0

I am trying to speed up inserts into a schema. I have seen some questions already about this however they do not deal with my issue, these are the most relevant:

The tables within my schema all include auto generated keys Serial, so I am using RETURNING id at the end of the inserts. The reason I am not using copy is that I need to check for constraints. Specifically some fields have unique indices, therefore I am checking if a specific row already exists so I can select its id (For the sake of mapping on the auto generated keys)

I do this:

sql = "INSERT INTO %s.%s(%s) VALUES (%s) ON CONFLICT DO NOTHING RETURNING %s;"
sql = sql % (schema_name,table_name,','.join(head[1:]),'%s',head[0])

where head contains the name of the fields in the table. Then I do this:

    try:
        # get the auto generated id back
        return_id = pdb.cur.fetchone()[0]     
    except TypeError:
        sql_exist_id = "SELECT %s FROM %s.%s WHERE %s = '%s'" % (head[0],schema_name,table_name,unique_field,row[1])

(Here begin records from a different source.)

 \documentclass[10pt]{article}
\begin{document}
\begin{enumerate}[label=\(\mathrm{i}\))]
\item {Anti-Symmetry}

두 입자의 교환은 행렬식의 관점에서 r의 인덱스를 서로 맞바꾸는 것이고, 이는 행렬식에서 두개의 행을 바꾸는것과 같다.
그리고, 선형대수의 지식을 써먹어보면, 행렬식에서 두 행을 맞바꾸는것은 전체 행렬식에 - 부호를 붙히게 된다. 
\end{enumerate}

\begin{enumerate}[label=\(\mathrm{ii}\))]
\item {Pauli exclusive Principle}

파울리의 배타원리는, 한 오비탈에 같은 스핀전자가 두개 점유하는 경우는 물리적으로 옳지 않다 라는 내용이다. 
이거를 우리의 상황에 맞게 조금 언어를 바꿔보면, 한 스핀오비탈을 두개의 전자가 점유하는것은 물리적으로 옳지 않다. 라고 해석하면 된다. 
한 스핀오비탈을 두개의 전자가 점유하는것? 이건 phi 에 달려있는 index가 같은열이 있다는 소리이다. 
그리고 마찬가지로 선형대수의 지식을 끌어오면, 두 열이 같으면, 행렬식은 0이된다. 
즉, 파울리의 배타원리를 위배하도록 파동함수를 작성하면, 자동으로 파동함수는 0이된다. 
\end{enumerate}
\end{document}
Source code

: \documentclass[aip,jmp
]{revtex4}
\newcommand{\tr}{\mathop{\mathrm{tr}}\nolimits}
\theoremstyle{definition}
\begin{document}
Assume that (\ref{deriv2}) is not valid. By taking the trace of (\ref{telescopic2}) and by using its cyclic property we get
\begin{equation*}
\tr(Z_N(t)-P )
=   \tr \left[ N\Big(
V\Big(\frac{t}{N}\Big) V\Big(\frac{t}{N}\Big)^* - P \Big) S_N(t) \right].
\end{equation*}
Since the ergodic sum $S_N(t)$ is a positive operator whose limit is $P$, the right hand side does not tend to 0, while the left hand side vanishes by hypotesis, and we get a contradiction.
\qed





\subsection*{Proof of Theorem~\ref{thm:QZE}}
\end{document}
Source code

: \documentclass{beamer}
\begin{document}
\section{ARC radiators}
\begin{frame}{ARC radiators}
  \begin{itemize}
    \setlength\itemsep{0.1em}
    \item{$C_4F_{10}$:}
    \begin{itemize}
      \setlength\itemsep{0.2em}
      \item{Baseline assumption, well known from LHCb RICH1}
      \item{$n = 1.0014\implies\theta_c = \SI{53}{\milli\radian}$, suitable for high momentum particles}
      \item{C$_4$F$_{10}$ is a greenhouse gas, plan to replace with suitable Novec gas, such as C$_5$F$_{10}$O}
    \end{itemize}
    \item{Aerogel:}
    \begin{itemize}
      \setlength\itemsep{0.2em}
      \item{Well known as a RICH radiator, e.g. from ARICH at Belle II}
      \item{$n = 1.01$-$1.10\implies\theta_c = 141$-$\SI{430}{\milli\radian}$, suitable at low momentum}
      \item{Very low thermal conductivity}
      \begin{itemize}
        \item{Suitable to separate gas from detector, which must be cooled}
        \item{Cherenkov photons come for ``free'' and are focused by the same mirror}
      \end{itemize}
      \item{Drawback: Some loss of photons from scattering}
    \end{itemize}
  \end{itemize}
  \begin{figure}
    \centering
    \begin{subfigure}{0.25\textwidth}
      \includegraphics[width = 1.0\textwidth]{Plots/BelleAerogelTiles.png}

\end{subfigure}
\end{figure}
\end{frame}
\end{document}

My question is: Is there a way to do a batch insert (like this psycopg2: insert multiple rows with one query) all while checking for constraints and returning keys ?

AnarKi
  • 585
  • 3
  • 21
  • 1
    You should not be using string formatting to create queries, this is vulnerable to SQL injection. Instead, use parameterized queries. – roganjosh May 09 '18 at 12:45
  • Hmm, maybe bulk insert to a staging table, left join to check for dupe keys, then insert into the real table? I am fairly certain the answer to "can you return all keys from a bulk operation" is "no". Another option may be to insert a secondary/external key, this way you have a set keys before inserting and after. – Jacob H May 09 '18 at 13:06
  • @JacobH "can you return all keys from a bulk operation" was my main interest... anyway thanks for the suggestion. Another way I thought about was to check if any of the "to be inserted rows" exist on the unique index, save their position in the row list, then insert all rows ignoring the ones that exist(on conflict do nothing), then use the ids from the previous select(checking if any row already esxists) – AnarKi May 09 '18 at 13:10
  • @AnarKi I am more of a SQL Server person so it's possible that it could be different in postgres. Maybe this helps? https://stackoverflow.com/questions/5875953/returning-multiple-serial-values-from-posgtres-batch-insert – Jacob H May 09 '18 at 13:13
  • There's limited support for the type of thing you're describing... http://sqlfiddle.com/#!17/600ca/10 – MatBailie May 09 '18 at 13:13

1 Answers1

2

You can get pretty close...

The RETURNING clause will work on multi-value inserts, like so:

insert into some_table (col1, col2) values 
    (val1, val2), (val3, val4), 
    (val5, val6), (val7, val8) 
    returning id 

Assuming some_table has a serial, you will get 4 results back from that statement. It will also work with insert into ... select:

insert into some_table (col1, col2) 
    select col1, col2 
      from some_other_source returning id

But in both cases though, if you specify on conflict do nothing, the entire statement will fail in case of a conflict, so one bad record kills the transaction.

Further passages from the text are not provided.